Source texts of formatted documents
§ §
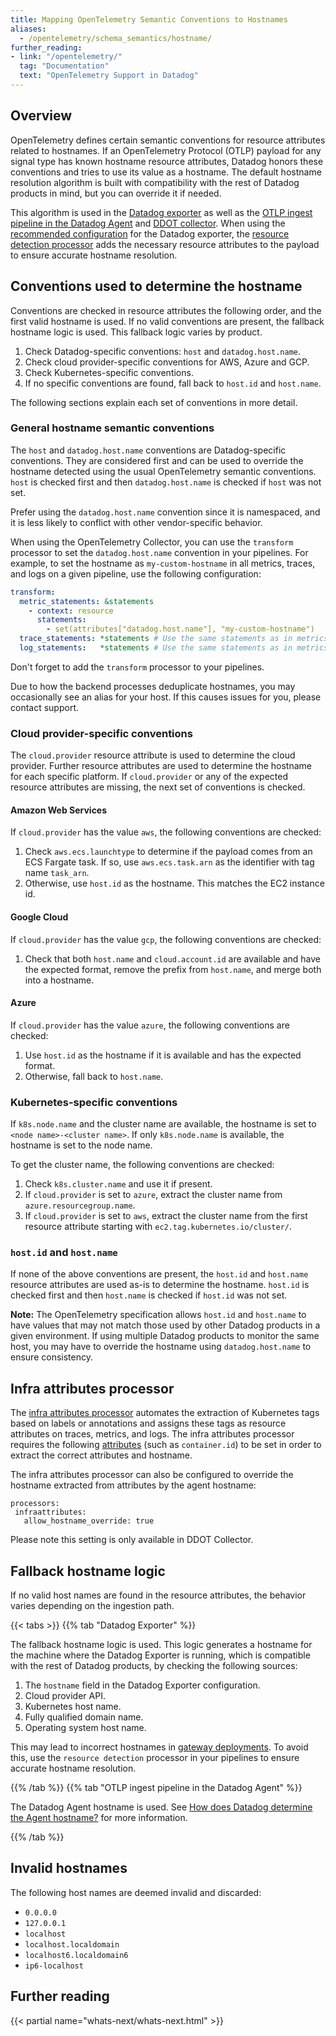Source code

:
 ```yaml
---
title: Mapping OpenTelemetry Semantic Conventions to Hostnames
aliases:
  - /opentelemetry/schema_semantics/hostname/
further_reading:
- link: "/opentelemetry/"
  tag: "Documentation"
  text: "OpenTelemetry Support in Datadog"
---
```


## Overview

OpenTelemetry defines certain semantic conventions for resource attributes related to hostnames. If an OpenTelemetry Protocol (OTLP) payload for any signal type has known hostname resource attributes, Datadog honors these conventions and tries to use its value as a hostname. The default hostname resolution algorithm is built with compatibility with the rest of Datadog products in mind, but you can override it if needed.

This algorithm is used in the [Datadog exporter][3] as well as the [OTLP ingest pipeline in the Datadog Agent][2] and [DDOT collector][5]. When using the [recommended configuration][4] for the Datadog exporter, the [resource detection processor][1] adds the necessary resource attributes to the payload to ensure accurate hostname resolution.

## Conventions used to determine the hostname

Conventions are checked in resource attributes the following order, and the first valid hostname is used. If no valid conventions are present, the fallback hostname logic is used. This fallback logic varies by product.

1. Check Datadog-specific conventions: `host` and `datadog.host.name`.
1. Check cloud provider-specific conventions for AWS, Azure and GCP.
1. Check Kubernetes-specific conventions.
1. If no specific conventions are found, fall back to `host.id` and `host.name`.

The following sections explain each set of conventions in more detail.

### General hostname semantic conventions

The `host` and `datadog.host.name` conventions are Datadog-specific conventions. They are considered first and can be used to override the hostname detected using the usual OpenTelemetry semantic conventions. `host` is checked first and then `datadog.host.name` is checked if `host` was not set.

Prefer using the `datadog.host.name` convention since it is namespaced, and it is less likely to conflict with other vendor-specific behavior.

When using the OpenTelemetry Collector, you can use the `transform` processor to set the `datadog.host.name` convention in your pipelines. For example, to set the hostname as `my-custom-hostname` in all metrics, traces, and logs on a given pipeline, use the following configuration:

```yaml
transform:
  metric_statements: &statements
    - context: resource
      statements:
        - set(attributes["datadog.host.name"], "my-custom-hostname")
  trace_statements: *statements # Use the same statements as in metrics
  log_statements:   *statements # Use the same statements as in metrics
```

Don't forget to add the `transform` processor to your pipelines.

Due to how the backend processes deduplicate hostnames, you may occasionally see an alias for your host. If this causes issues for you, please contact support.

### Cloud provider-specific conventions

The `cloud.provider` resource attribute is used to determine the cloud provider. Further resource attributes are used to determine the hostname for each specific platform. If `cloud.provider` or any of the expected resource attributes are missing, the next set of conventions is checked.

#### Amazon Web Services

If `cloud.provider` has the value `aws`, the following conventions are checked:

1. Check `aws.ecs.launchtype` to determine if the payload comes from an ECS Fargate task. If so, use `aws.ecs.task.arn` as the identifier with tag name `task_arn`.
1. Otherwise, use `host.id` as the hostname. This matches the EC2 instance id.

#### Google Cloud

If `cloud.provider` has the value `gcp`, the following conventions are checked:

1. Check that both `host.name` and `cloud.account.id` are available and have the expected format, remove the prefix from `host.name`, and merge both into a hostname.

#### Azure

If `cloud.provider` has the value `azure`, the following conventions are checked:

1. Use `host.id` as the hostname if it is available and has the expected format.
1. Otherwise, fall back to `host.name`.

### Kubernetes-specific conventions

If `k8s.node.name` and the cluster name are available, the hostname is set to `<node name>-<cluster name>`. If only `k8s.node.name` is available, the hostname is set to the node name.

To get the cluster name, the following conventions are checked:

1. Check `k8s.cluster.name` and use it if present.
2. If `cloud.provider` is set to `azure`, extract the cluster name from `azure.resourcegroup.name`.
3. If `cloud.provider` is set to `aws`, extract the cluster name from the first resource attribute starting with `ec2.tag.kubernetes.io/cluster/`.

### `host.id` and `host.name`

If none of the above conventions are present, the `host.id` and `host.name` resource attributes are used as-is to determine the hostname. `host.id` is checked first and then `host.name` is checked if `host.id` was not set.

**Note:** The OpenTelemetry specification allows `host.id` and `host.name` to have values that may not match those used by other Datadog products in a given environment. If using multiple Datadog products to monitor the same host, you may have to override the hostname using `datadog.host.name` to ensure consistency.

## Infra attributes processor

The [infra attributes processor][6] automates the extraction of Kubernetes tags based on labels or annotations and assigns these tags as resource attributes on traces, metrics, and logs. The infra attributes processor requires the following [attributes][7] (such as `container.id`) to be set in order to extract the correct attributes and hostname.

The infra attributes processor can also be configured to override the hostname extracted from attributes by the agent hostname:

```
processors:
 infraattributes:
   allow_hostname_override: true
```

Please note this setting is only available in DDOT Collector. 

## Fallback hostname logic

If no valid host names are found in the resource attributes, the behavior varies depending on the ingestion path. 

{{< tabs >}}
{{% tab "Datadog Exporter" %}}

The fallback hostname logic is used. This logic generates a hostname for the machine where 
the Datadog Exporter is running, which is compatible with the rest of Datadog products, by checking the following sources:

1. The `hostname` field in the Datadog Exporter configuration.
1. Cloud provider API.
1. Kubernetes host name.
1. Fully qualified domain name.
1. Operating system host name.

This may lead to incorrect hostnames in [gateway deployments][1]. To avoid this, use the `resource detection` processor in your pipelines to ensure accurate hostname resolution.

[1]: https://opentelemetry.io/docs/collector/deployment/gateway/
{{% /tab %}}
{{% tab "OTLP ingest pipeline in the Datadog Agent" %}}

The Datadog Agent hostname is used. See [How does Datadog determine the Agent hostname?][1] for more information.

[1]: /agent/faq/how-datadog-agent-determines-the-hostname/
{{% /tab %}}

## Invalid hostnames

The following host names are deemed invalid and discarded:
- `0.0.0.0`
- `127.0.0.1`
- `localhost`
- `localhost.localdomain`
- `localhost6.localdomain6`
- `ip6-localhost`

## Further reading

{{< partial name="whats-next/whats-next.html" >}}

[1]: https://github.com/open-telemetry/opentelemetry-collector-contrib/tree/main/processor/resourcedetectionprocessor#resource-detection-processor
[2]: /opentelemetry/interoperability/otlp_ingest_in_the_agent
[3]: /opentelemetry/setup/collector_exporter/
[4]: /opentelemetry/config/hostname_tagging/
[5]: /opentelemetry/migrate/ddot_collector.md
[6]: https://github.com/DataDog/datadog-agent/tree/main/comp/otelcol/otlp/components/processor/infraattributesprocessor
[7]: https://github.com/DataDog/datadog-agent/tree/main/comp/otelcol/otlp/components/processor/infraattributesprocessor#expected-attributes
§ §
## [PROBLEM TO WORK ON]
Write out each line of the data above exactly, starting at the top and finishing with the line containing "## Overview"; omit the pictures.

## [ANSWER TO THIS TASK]
Source code

:
 ```yaml
---
title: Mapping OpenTelemetry Semantic Conventions to Hostnames
aliases:
  - /opentelemetry/schema_semantics/hostname/
further_reading:
- link: "/opentelemetry/"
  tag: "Documentation"
  text: "OpenTelemetry Support in Datadog"
---
```


## Overview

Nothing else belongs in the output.